[[ Information given open ]]
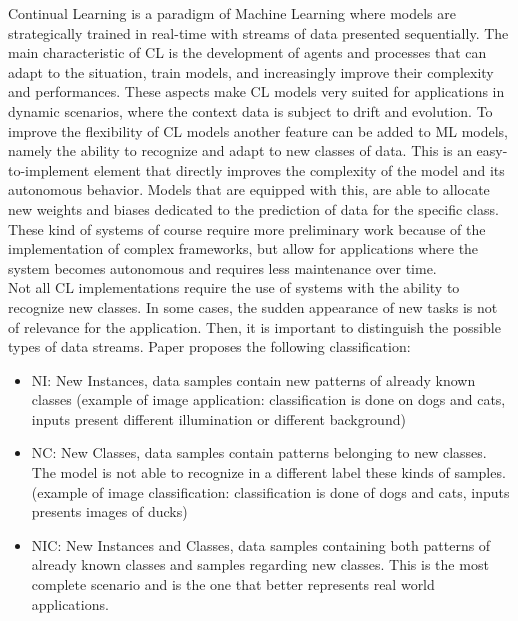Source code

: \documentclass[12pt]{report}
\begin{document}
Continual Learning is a paradigm of Machine Learning where models are strategically trained in real-time with streams of data presented sequentially. The main characteristic of CL is the development of agents and processes that can adapt to the situation, train models, and increasingly improve their complexity and performances. These aspects make CL models very suited for applications in dynamic scenarios, where the context data is subject to drift and evolution. To improve the flexibility of CL models another feature can be added to ML models, namely the ability to recognize and adapt to new classes of data. This is an easy-to-implement element that directly improves the complexity of the model and its autonomous behavior. Models that are equipped with this, are able to allocate new weights and biases dedicated to the prediction of data for the specific class. These kind of systems of course require more preliminary work because of the implementation of complex frameworks, but allow for applications where the system becomes autonomous and requires less maintenance over time. \\
Not all CL implementations require the use of systems with the ability to recognize new classes. In some cases, the sudden appearance of new tasks is not of relevance for the application. Then, it is important to distinguish the possible types of data streams. Paper \cite{maltoni2019continuous} proposes the following classification:\\

\begin{itemize}
\item NI: New Instances, data samples contain new patterns of already known classes (example of image application: classification is done on dogs and cats, inputs present different illumination or different background)
\item NC: New Classes, data samples contain patterns belonging to new classes. The model is not able to recognize in a different label these kinds of samples. (example of image classification: classification is done of dogs and cats, inputs presents images of ducks)
\item NIC: New Instances and Classes, data samples containing both patterns of already known classes and samples regarding new classes. This is the most complete scenario and is the one that better represents real world applications.
\end{itemize}
\end{document}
[[ Information given closed ]]
What the task asks: All of the data above should be printed again exactly, though none of the pictures belong in the copy.

Response below:
Source code

: \documentclass[12pt]{report}
\begin{document}
Continual Learning is a paradigm of Machine Learning where models are strategically trained in real-time with streams of data presented sequentially. The main characteristic of CL is the development of agents and processes that can adapt to the situation, train models, and increasingly improve their complexity and performances. These aspects make CL models very suited for applications in dynamic scenarios, where the context data is subject to drift and evolution. To improve the flexibility of CL models another feature can be added to ML models, namely the ability to recognize and adapt to new classes of data. This is an easy-to-implement element that directly improves the complexity of the model and its autonomous behavior. Models that are equipped with this, are able to allocate new weights and biases dedicated to the prediction of data for the specific class. These kind of systems of course require more preliminary work because of the implementation of complex frameworks, but allow for applications where the system becomes autonomous and requires less maintenance over time. \\
Not all CL implementations require the use of systems with the ability to recognize new classes. In some cases, the sudden appearance of new tasks is not of relevance for the application. Then, it is important to distinguish the possible types of data streams. Paper \cite{maltoni2019continuous} proposes the following classification:\\

\begin{itemize}
\item NI: New Instances, data samples contain new patterns of already known classes (example of image application: classification is done on dogs and cats, inputs present different illumination or different background)
\item NC: New Classes, data samples contain patterns belonging to new classes. The model is not able to recognize in a different label these kinds of samples. (example of image classification: classification is done of dogs and cats, inputs presents images of ducks)
\item NIC: New Instances and Classes, data samples containing both patterns of already known classes and samples regarding new classes. This is the most complete scenario and is the one that better represents real world applications.
\end{itemize}
\end{document}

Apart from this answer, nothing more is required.